Acordei com os gritos do Papai.
Por algum motivo, ele sempre chegava aos berros de madrugada, fazia a mamãe chorar e eu acordava. As vezes, ele a machucava, mas sempre se desculpava e pedia para que eu não contasse a ninguém, então eu voltava a dormir e não contava.
De manhã, mamãe preparava o café enquanto papai dormia.
Ela tinha uma manchinha roxa nos braços e o olho estava inchado, me arriscaria a perguntar se fora o papai, mas ele entrou na cozinha no momento seguinte, ele sorria como se nada houvesse acontecido, mas seus punhos estavam avermelhados, droga, Papai, porque tem de machucá-la?Mamãe me deu um rápido banho e me vestiu para a escola, antes de sair, apanhei o casaco rosa e florido que minha prima havia esquecido aqui.
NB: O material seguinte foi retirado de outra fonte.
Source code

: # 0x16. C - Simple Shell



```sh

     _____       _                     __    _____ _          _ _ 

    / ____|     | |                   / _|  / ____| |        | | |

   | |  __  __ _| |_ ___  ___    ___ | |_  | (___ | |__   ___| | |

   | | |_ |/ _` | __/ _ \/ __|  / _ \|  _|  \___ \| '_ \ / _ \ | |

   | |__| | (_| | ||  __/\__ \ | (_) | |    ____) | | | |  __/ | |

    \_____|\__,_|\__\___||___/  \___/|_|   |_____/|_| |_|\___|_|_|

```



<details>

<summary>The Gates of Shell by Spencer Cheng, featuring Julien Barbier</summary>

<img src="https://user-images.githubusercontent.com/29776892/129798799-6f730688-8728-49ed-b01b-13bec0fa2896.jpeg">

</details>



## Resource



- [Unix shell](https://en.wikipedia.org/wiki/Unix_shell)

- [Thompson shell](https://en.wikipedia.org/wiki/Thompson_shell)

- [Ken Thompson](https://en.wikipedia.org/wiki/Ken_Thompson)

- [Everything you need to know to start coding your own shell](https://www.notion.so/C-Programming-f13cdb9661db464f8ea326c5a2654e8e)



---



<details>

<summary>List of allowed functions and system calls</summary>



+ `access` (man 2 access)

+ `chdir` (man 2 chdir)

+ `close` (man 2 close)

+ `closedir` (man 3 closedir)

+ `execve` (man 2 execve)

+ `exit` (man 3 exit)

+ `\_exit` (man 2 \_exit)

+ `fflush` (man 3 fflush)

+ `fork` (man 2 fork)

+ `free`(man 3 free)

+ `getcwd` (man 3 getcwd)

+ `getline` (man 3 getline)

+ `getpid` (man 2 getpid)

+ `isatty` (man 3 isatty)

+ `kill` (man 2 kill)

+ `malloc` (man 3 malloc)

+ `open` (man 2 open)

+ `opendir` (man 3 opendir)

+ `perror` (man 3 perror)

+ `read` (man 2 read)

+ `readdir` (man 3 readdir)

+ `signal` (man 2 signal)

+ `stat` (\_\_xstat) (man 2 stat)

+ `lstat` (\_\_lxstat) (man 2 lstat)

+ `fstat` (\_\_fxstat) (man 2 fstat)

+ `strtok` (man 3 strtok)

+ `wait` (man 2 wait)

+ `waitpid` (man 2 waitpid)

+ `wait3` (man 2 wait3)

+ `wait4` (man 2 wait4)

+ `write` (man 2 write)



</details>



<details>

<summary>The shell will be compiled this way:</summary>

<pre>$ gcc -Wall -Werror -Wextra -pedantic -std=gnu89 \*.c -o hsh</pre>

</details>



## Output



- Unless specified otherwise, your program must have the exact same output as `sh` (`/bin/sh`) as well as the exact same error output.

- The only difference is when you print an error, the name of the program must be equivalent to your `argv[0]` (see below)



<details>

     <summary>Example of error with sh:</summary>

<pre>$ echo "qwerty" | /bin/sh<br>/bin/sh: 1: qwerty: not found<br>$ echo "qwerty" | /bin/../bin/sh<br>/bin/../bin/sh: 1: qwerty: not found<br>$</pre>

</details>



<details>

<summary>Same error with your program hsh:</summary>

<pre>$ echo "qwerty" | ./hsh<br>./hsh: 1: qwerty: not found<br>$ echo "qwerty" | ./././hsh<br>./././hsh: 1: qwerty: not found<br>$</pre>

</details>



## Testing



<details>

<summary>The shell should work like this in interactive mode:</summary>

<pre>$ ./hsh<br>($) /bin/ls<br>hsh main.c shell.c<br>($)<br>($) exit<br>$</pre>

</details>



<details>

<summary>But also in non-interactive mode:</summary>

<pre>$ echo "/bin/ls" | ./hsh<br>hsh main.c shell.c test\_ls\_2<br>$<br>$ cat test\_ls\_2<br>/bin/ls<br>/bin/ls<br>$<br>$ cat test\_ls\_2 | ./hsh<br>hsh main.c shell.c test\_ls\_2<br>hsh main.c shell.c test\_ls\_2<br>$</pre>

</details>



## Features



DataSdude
Sempre quis ter um igual, mas papai não permitia. "Coisa de menininha, e você é macho, porra!"
Eu adorava a escola, não tinha amigos lá, mas tinha como brincar; brincar sem ouvir os gritos do papai, brincar sem ver a mamãe chorar.
A escola era descuidada, praticamente caindo aos pedaços, tínhamos um ventilador e as cozinheiras estavam sempre de mau humor, mas ainda sim, era um bom lugar comparado á minha casa.
A hora do lanche era a mais triste, eu via os meus colegas de classe se juntarem em grupos para comerem juntos, e eu sentava-me sozinho, os observando.Havia um garoto, Lucas; ele tinha cabelo preto e ondulado, olhos negros como os meus, e era engraçado e magricelo, sempre caía na frente da classe de propósito e vivia rodeado de amigos. Eu gostava de Lucas.
Meus olhos alternavam entre o meu saco de bolachas e os olhos dele, que num momento se fixaram nos meus. Eu realmente gostava de Lucas.A professora nos chamou de volta para a sala, quase ninguém ouviu, mas eu me levantei para jogar os restos no lixo, estava logo atrás de uma menina quando senti mais alguém atrás de mim. Era ele. Ajeitei as mangas do casaco florido e levantei o olhar, alegre e receptivo.
— Oi, Lucas! Eu sou o Henrique, mas pode me ch...
Ele me encarava com desprezo. Não assimilei, era o meu primeiro
— Por que fala com essa voz de mariquinha? Você não é homem?
— Mas eu não...
Os amigos de Lucas riam atrás dele, tentei engrossar minha voz, assim como a dele.
— Cala a boca, viadinho. — Gritou outro de seus amigos. Eu podia sentir a ponta do meu estômago revirar, meus olhos se enchiam.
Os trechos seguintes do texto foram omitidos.